4. Can I use a different grain instead of quinoa?
Certainly. If you don’t have quinoa or prefer a different texture, this salad works wonderfully with other grains. Try using cooked farro for a chewy, nutty texture, or couscous for a lighter, quicker option. Orzo pasta or brown rice are also great substitutes.

5. What can I add for extra protein?
While the quinoa and chickpeas already provide a good amount of protein, you can easily boost it further. Shredded rotisserie chicken, grilled shrimp, canned tuna (packed in oil, drained), or a hard-boiled egg are all excellent additions that complement the Mediterranean flavors.

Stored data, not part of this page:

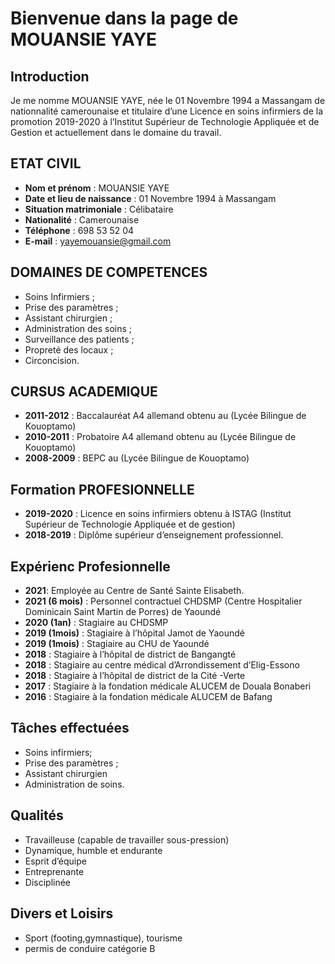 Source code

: # Bienvenue dans la page de MOUANSIE YAYE

## Introduction

Je me nomme MOUANSIE YAYE, née le 01 Novembre 1994 a Massangam de nationnalité camerounaise et titulaire d’une Licence en soins infirmiers de la promotion 2019-2020 à l’Institut Supérieur de Technologie Appliquée et de Gestion et actuellement dans le domaine du travail.

## ETAT CIVIL

* **Nom et prénom** : MOUANSIE YAYE 
* **Date et lieu de naissance** : 01 Novembre 1994 à Massangam 
* **Situation matrimoniale** : Célibataire 
* **Nationalité** : Camerounaise 
* **Téléphone** : 698 53 52 04 
* **E-mail** : yayemouansie@gmail.com

## DOMAINES DE COMPETENCES
* Soins Infirmiers ; 
* Prise des paramètres ;
* Assistant chirurgien ;
* Administration des soins ;
* Surveillance des patients ;
* Propreté des locaux ;
* Circoncision. 

## CURSUS ACADEMIQUE
* **2011-2012** : Baccalauréat A4 allemand obtenu au (Lycée Bilingue de Kouoptamo)
* **2010-2011** : Probatoire A4 allemand obtenu au (Lycée Bilingue de Kouoptamo) 
* **2008-2009** : BEPC au (Lycée Bilingue de Kouoptamo)

## Formation PROFESIONNELLE
* **2019-2020** : Licence en soins infirmiers obtenu à ISTAG (Institut Supérieur de Technologie Appliquée et de gestion)
*  **2018-2019** : Diplôme supérieur d’enseignement professionnel.

## Expérienc Profesionnelle
*  **2021**: Employée au Centre de Santé Sainte Elisabeth.
*  **2021 (6 mois)** : Personnel contractuel CHDSMP (Centre Hospitalier Dominicain Saint Martin de Porres) de Yaoundé
* **2020 (1an)** : Stagiaire au CHDSMP
* **2019 (1mois)** : Stagiaire à l’hôpital Jamot de Yaoundé
* **2019 (1mois)** : Stagiaire au CHU de Yaoundé
* **2018** : Stagiaire à l’hôpital de district de Bangangté
* **2018** : Stagiaire au centre médical d’Arrondissement d’Elig-Essono
* **2018** : Stagiaire à l’hôpital de district de la Cité -Verte
* **2017** : Stagiaire à la fondation médicale ALUCEM de Douala Bonaberi
* **2016** : Stagiaire à la fondation médicale ALUCEM de Bafang 

## Tâches effectuées
* Soins infirmiers;
* Prise des paramètres ;
* Assistant chirurgien
* Administration de soins.

## Qualités
* Travailleuse (capable de travailler sous-pression)
* Dynamique, humble et endurante
* Esprit d’équipe
* Entreprenante
* Disciplinée

## Divers et Loisirs
* Sport (footing,gymnastique), tourisme
* permis de conduire catégorie B
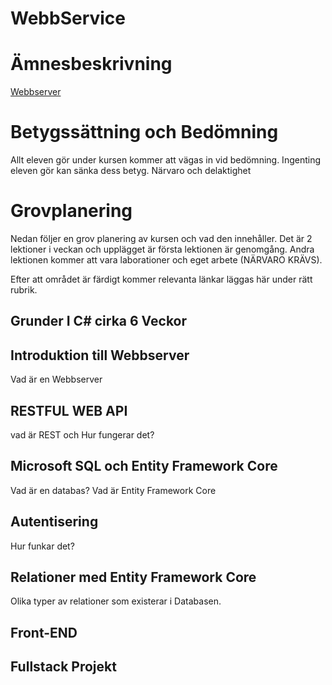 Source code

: 
# WebbService

# Ämnesbeskrivning 
[Webbserver](https://www.skolverket.se/undervisning/gymnasieskolan/laroplan-program-och-amnen-i-gymnasieskolan/gymnasieprogrammen/amne?url=1530314731%2Fsyllabuscw%2Fjsp%2Fsubject.htm%3FsubjectCode%3DWES%26tos%3Dgy&sv.url=12.5dfee44715d35a5cdfa92a3)

# Betygssättning och Bedömning
Allt eleven gör under kursen kommer att vägas in vid bedömning. Ingenting eleven gör kan sänka dess betyg. Närvaro och delaktighet


# Grovplanering

 Nedan följer en grov planering av kursen och vad den innehåller.
Det är 2 lektioner i veckan och upplägget är första lektionen är genomgång.
Andra lektionen kommer att vara laborationer och eget arbete (NÄRVARO KRÄVS).

Efter att området är färdigt kommer relevanta länkar läggas här under rätt rubrik.

## Grunder I C# cirka 6 Veckor

## Introduktion till Webbserver
Vad är en Webbserver


## RESTFUL WEB API
vad är REST och Hur fungerar det?
## Microsoft SQL och Entity Framework Core 
Vad är en databas? Vad är Entity Framework Core

## Autentisering
Hur funkar det?

## Relationer med Entity Framework Core
 Olika typer av relationer som existerar i Databasen. 

## Front-END

## Fullstack Projekt












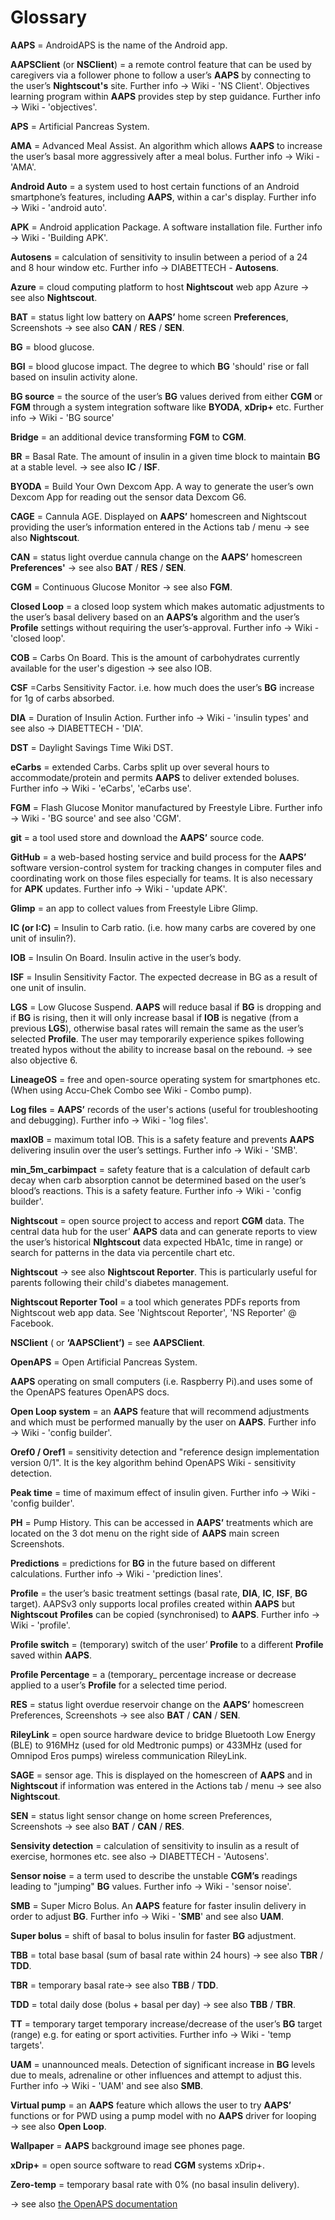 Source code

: # Glossary

**AAPS** =  AndroidAPS is the name of the Android app.

**AAPSClient** (or **NSClient**) = a remote control feature that can be used by caregivers via a follower phone to follow a user’s **AAPS** by connecting to the user’s **Nightscout's** site. Further info → Wiki - 'NS Client'. Objectives learning program within **AAPS** provides step by step guidance. Further info → Wiki - 'objectives'.

**APS** = Artificial Pancreas System.

**AMA** = Advanced Meal Assist.
An algorithm which allows **AAPS** to increase the user’s basal more aggressively after a meal bolus. Further info → Wiki - 'AMA'.

**Android Auto** = a system used to host certain functions of an Android smartphone’s features, including **AAPS**, within a car's display. Further info → Wiki - 'android auto'.

**APK** = Android application Package.
A software installation file.  Further info → Wiki - 'Building APK'.

**Autosens** = calculation of sensitivity to insulin between a period of a 24 and 8 hour window etc. Further info → DIABETTECH - **Autosens**.

**Azure** = cloud computing platform to host **Nightscout** web app Azure → see also **Nightscout**.

**BAT** = status light low battery on **AAPS’** home screen **Preferences**, Screenshots → see also **CAN** / **RES** / **SEN**.

**BG** =  blood glucose.

**BGI** = blood glucose impact.
The degree to which **BG** 'should' rise or fall based on insulin activity alone.

**BG source** = the source of the user’s **BG** values derived from either **CGM** or **FGM** through a system integration software like **BYODA**, **xDrip+** etc. Further info → Wiki - 'BG source'

**Bridge** = an additional device transforming **FGM** to **CGM**.

**BR** =  Basal Rate.
The amount of insulin in a given time block to maintain **BG** at a stable level. → see also **IC** / **ISF**.

**BYODA** = Build Your Own Dexcom App.
A way to generate the user’s own Dexcom App for reading out the sensor data Dexcom G6.

**CAGE** = Cannula AGE.
Displayed on **AAPS’** homescreen and Nightscout providing the user’s information entered in the Actions tab / menu → see also **Nightscout**.

**CAN** = status light overdue cannula change on the **AAPS’** homescreen **Preferences'** → see also **BAT** / **RES** / **SEN**.

**CGM** = Continuous Glucose Monitor → see also **FGM**.

**Closed Loop** = a closed loop system which makes automatic adjustments to the user’s basal delivery based on an **AAPS’s** algorithm and the user’s **Profile** settings without requiring the user’s-approval. Further info → Wiki - 'closed loop'.

**COB** = Carbs On Board.
This is the amount of carbohydrates currently available for the user's digestion → see also IOB.

**CSF** =Carbs Sensitivity Factor.
i.e. how much does the user’s **BG** increase for 1g of carbs absorbed.

**DIA** = Duration of Insulin Action.  Further info →  Wiki - 'insulin types' and see also →  DIABETTECH - 'DIA'.

**DST** = Daylight Savings Time Wiki DST.

**eCarbs** = extended Carbs.
Carbs split up over several hours to accommodate/protein and permits **AAPS** to deliver extended boluses.  Further info →  Wiki - 'eCarbs', 'eCarbs use'.

**FGM** = Flash Glucose Monitor manufactured by Freestyle Libre.
Further info →  Wiki - 'BG source' and see also 'CGM'.

**git** = a tool used store and download the **AAPS’** source code.

**GitHub** = a web-based hosting service and build process for the **AAPS’** software version-control system for tracking changes in computer files and coordinating work on those files especially for teams.
It is also necessary for **APK** updates.  Further info →  Wiki - 'update APK'.

**Glimp** = an app to collect values from Freestyle Libre Glimp.

**IC (or I:C)** = Insulin to Carb ratio.
(i.e. how many carbs are covered by one unit of insulin?).

**IOB** = Insulin On Board.
Insulin active in the user’s body.

**ISF** = Insulin Sensitivity Factor.
The expected decrease in BG as a result of one unit of insulin.

**LGS** = Low Glucose Suspend.
**AAPS** will reduce basal if **BG** is dropping and if **BG** is rising, then it will only increase basal if  **IOB** is negative (from a previous **LGS**), otherwise basal rates will remain the same as the user’s selected **Profile**. The user may temporarily experience spikes following treated hypos without the ability to increase basal on the rebound. → see also objective 6.

**LineageOS** = free and open-source operating system for smartphones etc.
(When using Accu-Chek Combo see Wiki - Combo pump).

**Log files** = **AAPS’** records of the user's actions (useful for troubleshooting and debugging). Further info →  Wiki - 'log files'.

**maxIOB** = maximum total IOB.
This is a safety feature and prevents **AAPS** delivering insulin over the user’s settings.  Further info →  Wiki - 'SMB'.

**min_5m_carbimpact** = safety feature that is a calculation of default carb decay when carb absorption cannot be determined based on the user’s blood’s reactions.
This is a safety feature.  Further info →  Wiki - 'config builder'.

**Nightscout** = open source project to access and report **CGM** data.
The central data hub for the user’ **AAPS** data and can generate reports to view the user’s historical **NIghtscout** data expected HbA1c, time in range) or search for patterns in the data via percentile chart etc.

**Nightscout** → see also **Nightscout Reporter**. This is particularly useful for parents following their child's diabetes management.

**Nightscout Reporter Tool** = a tool which generates PDFs reports from Nightscout web app data. See 'Nightscout Reporter', 'NS Reporter' @ Facebook.

**NSClient** ( or **‘AAPSClient’)** = see **AAPSClient**.

**OpenAPS** = Open Artificial Pancreas System.

**AAPS** operating  on small computers (i.e. Raspberry Pi).and  uses some of the OpenAPS features OpenAPS docs.

**Open Loop system** = an **AAPS** feature that will recommend adjustments and which must be performed manually by the user on **AAPS**.  Further info →  Wiki - 'config builder'.

**Oref0 / Oref1** = sensitivity detection and "reference design implementation version 0/1". It is the key algorithm behind OpenAPS Wiki - sensitivity detection.

**Peak time** = time of maximum effect of insulin given. Further info → Wiki - 'config builder'.

**PH** = Pump History.
This can be accessed in **AAPS’** treatments which are located on the 3 dot menu on the right side of **AAPS** main screen Screenshots.

**Predictions** = predictions for **BG** in the future based on different calculations. Further info → Wiki - 'prediction lines'.

**Profile** = the user’s basic treatment settings (basal rate, **DIA**, **IC**, **ISF**, **BG** target).
AAPSv3 only supports local profiles created within **AAPS** but **Nightscout** **Profiles** can be copied (synchronised) to **AAPS**. Further info → Wiki - 'profile'.

**Profile switch** = (temporary) switch  of the user’ **Profile** to a different **Profile** saved within **AAPS**.

**Profile Percentage** = a (temporary_ percentage increase or decrease applied to a user’s **Profile** for a selected time period.

**RES** = status light overdue reservoir change on the **AAPS’** homescreen Preferences, Screenshots → see also **BAT** / **CAN** / **SEN**.

**RileyLink** = open source hardware device to bridge Bluetooth Low Energy (BLE) to 916MHz (used for old Medtronic pumps) or 433MHz (used for Omnipod Eros pumps) wireless communication RileyLink.

**SAGE** = sensor age.
This is displayed on the homescreen of **AAPS** and in **Nightscout** if information was entered in the Actions tab / menu → see also **Nightscout**.

**SEN** = status light sensor change on home screen Preferences, Screenshots → see also **BAT** / **CAN** / **RES**.

**Sensivity detection** = calculation of sensitivity to insulin as a result of exercise, hormones etc.  see also → DIABETTECH - 'Autosens'.

**Sensor noise** = a term used to describe the unstable **CGM’s** readings leading to "jumping" **BG** values.  Further info → Wiki - 'sensor noise'.

**SMB** = Super Micro Bolus.
An **AAPS** feature for faster insulin delivery in order to adjust **BG**.  Further info → Wiki - '**SMB**' and  see also **UAM**.

**Super bolus** = shift of basal to bolus insulin for faster **BG** adjustment.

**TBB** = total base basal (sum of basal rate within 24 hours) → see also **TBR** / **TDD**.

**TBR** = temporary basal rate→ see also **TBB** / **TDD**.

**TDD** = total daily dose (bolus + basal per day) → see also **TBB** / **TBR**.

**TT** = temporary target temporary increase/decrease of the user’s **BG** target (range) e.g. for eating or sport activities.  Further info → Wiki - 'temp targets'.

**UAM** = unannounced meals.
Detection of significant increase in **BG** levels due to meals, adrenaline or other influences and attempt to adjust this.  Further info → Wiki - 'UAM' and see also **SMB**.

**Virtual pump** = an **AAPS** feature which allows the user to try **AAPS’** functions or for PWD using a pump model with no **AAPS** driver for looping → see also **Open Loop**.

**Wallpaper** = **AAPS** background image see phones page.

**xDrip+** = open source software to read **CGM** systems xDrip+.

**Zero-temp** = temporary basal rate with 0% (no basal insulin delivery).

→ see also [the OpenAPS documentation](https://openaps.readthedocs.io/en/latest/docs/Resources/glossary.html)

6. My quinoa is bitter. What did I do wrong?
The most common cause of bitter quinoa is not rinsing it thoroughly enough. Quinoa grains have a natural coating called saponin which protects them from pests but has a bitter, soapy taste. It is essential to rinse the quinoa under cold running water in a fine-mesh sieve for at least a minute before cooking to wash this coating away.

7. Is this recipe gluten-free?
Yes, this recipe is naturally gluten-free as all the ingredients, including quinoa, vegetables, cheese, and the olive oil-based dressing, do not contain gluten. It’s a fantastic, flavorful option for anyone following a gluten-free diet.

8. What’s the best way to store the dressing?
The lemon herb vinaigrette can be made up to a week in advance. Store it in a glass jar with a tight-fitting lid in the refrigerator. The olive oil may solidify when chilled, which is completely normal. Simply take it out of the fridge about 20-30 minutes before you plan to use it, and give it a vigorous shake to re-emulsify before drizzling it over your salad.